Хорошо, сытно, красиво обедали (Леонов впервые, чуть озадаченный, попробовал варёного осьминога). Владелец отеля «Минерва» Джованни Кокачио заходил в гости с женой.
В первый же общий обед Горький сам налил Леонову рюмку водки. Про отношения Леонова со спиртным мы уже говорили. Он сострил тогда: вот, мол, не горьким опытом наученный он, а Горьким опыту наученный.
Леонов вспомнил, когда был сильно пьяным в последний (или, если верить Полонскому, в предпоследний) раз. Приехал в деревню, зашёл к соседу и угодил в самый эпицентр тяжёлого мужицкого разговора.
Объяснялся народ колоритно и витиевато. Леонов не стерпел и решил записать несколько слов, выражений. Прямо на колене.
— Ну-ка! — остановили ею. — Чего ты там пишешь, голубчик?
Леонов объяснил, что он писатель. Это не успокоило.
— И чего он о нас напишет, этот писатель? — спросил кто-то раздражённо.
Повисла пауза.
— Да вот Горький же писал, — ответил другой.
— А ну-ка, налей ему, — приказал тот, кого принимали за старшего.
Мадеркой называли самогон с мёдом.
«Мне налили её в миску, густую, так что ложка качалась в ней, как маятник», — рассказал Леонов.
Выпил и упал.
A утром мужичьё ушло в леса, подальше от советской власти.
Алексея Максимовича история позабавила…
Леонов с интересом наблюдал за отношениями Горького и его возлюбленной Марии Будберг. Тридцатипятилетняя, вовсе не красивая, но чем-то пленяющая и даже таинственная Будберг вела себя за обедом как хозяйка. Алексей Максимович обращался к Будберг на «вы».
(Только потом Леонов прочитал письмо Горького Будберг, поразившее его: «Вы относитесь ко мне, как „барыня“ к „плебею“, позволяете покрикивать на меня, а ведь вы — единственная женщина, которую я люблю…»)
Горький с доброй наивностью хвалился Леонову, что Будберг ведёт свою родословную от Петра Великого. «Мария, пожалуйста, продемонстрируйте!»

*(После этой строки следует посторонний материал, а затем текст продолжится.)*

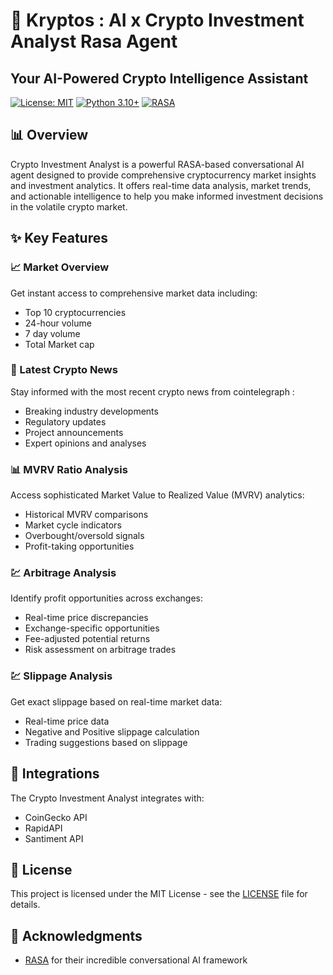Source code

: # 🚀 Kryptos : AI x Crypto Investment Analyst Rasa Agent

## Your AI-Powered Crypto Intelligence Assistant

[![License: MIT](https://img.shields.io/badge/License-MIT-yellow.svg)](https://opensource.org/licenses/MIT)
[![Python 3.10+](https://img.shields.io/badge/python-3.10+-blue.svg)](https://www.python.org/downloads/)
[![RASA](https://img.shields.io/badge/rasa-3.12.0-green.svg)](https://rasa.com/)

## 📊 Overview

Crypto Investment Analyst is a powerful RASA-based conversational AI agent designed to provide comprehensive cryptocurrency market insights and investment analytics. It offers real-time data analysis, market trends, and actionable intelligence to help you make informed investment decisions in the volatile crypto market.

## ✨ Key Features

### 📈 Market Overview
Get instant access to comprehensive market data including:
- Top 10 cryptocurrencies 
- 24-hour volume
- 7 day volume
- Total Market cap

### 📰 Latest Crypto News
Stay informed with the most recent crypto news from cointelegraph :
- Breaking industry developments
- Regulatory updates
- Project announcements
- Expert opinions and analyses

### 📊 MVRV Ratio Analysis
Access sophisticated Market Value to Realized Value (MVRV) analytics:
- Historical MVRV comparisons
- Market cycle indicators
- Overbought/oversold signals
- Profit-taking opportunities

### 💹 Arbitrage Analysis
Identify profit opportunities across exchanges:
- Real-time price discrepancies
- Exchange-specific opportunities
- Fee-adjusted potential returns
- Risk assessment on arbitrage trades

### 💹 Slippage Analysis
Get exact slippage based on real-time market data:
- Real-time price data
- Negative and Positive slippage calculation
- Trading suggestions based on slippage

## 🔄 Integrations

The Crypto Investment Analyst integrates with:
- CoinGecko API
- RapidAPI
- Santiment API


## 📜 License

This project is licensed under the MIT License - see the [LICENSE](LICENSE) file for details.

## 🙏 Acknowledgments

- [RASA](https://rasa.com/) for their incredible conversational AI framework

«Она сбросила юбку и вышла в розовеньких рейтузах, — говорил потом Леонов. — Поставила одну руку на бедро, другую отвела в сторону, откинула голову назад — и мы увидели Петра».
Незадолго до смерти Леонов неожиданно признается одному из своих гостей, что в тот приезд Будберг хотела его… соблазнить.
— Но зачем мне это надо было? — усмехнулся старик Леонов. — Молодая жена… Горького бы обидел… Увильнул.
Все вместе посещали траттории, ели персики и виноград. Огромной, весёлой, шумной компанией ходили на местные базары «Forcella» и «Ducesca». Видели восхитительный неаполитанский аквариум. Были на спектаклях известного оперного театра «San Carlo».
Горький платил за всех. Он даже не позволил Леонову расплатиться за отель — расходы за проживание взял на себя. Был заботлив в каждой мелочи.
Выезжали на машине: Леонов, Горький и Максим Пешков за рулём. Катались по полуострову. Объезжали окрестности Неаполя от Сорренто до Мизенского мыса. Поднимались на Везувий, спускались в пещеру Кумской сивиллы.
Возвратившись, разжигали костёр: Горький страстно любил огонь. В «Русском лесе» один из героев вспомнит, как в гостях у Алексея Максимовича разожгли в ложбинке, под цветущими агавами такой костёр, что приехали местные пожарные. Неизвестно, случалось ли это в действительности, но такие шутки вполне были в духе Горького.